- What you will do
Using the data below, copy out all lines with the word "menit".

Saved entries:
┏━━

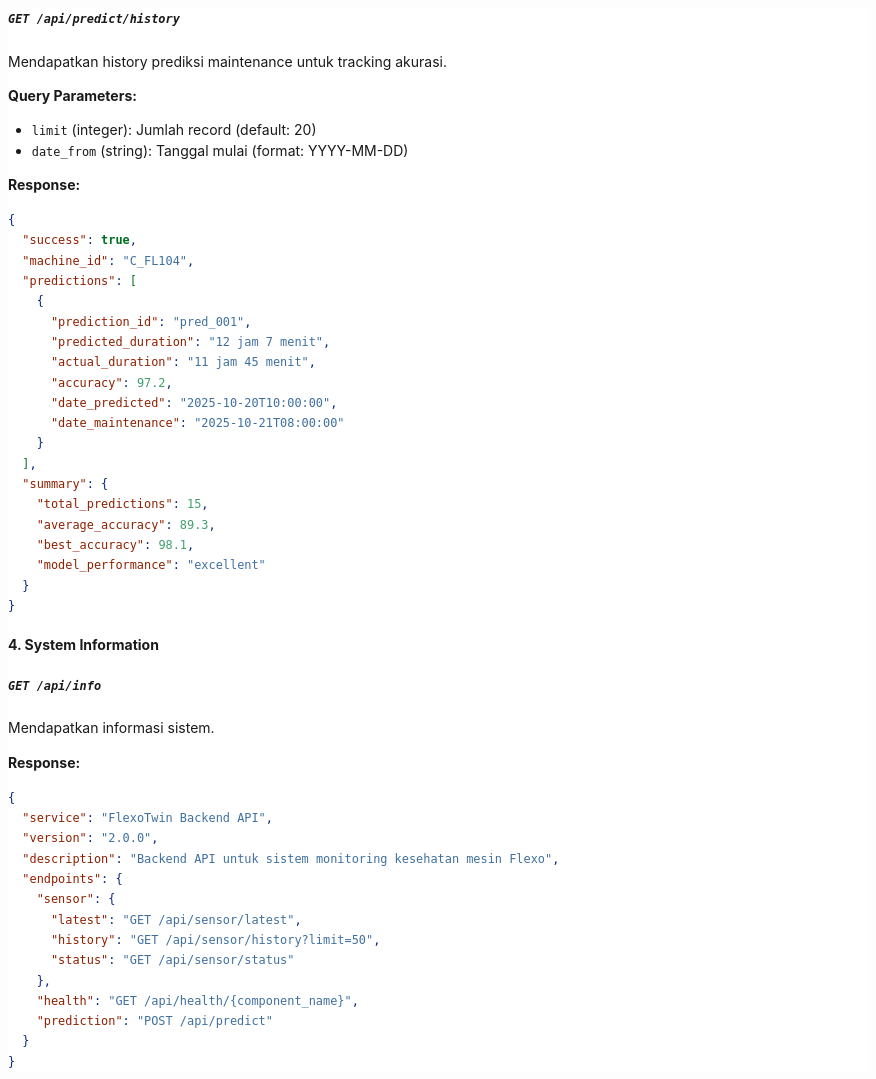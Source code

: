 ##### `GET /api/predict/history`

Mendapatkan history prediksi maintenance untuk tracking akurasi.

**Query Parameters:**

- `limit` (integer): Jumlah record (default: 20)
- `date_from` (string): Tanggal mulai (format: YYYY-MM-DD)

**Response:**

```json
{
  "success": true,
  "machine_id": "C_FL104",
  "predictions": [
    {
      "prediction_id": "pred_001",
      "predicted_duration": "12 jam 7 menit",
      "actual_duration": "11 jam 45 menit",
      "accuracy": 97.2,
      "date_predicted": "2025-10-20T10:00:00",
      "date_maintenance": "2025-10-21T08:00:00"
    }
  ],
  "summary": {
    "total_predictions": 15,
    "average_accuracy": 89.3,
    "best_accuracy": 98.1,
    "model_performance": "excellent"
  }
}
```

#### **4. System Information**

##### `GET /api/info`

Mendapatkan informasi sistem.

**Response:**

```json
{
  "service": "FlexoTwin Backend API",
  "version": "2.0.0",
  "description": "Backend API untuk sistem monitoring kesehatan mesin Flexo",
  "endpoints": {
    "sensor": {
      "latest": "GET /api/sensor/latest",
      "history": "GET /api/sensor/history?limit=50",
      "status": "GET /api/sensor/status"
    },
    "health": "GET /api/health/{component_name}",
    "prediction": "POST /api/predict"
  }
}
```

┗━━

- Expected answer
      "predicted_duration": "12 jam 7 menit",
      "actual_duration": "11 jam 45 menit",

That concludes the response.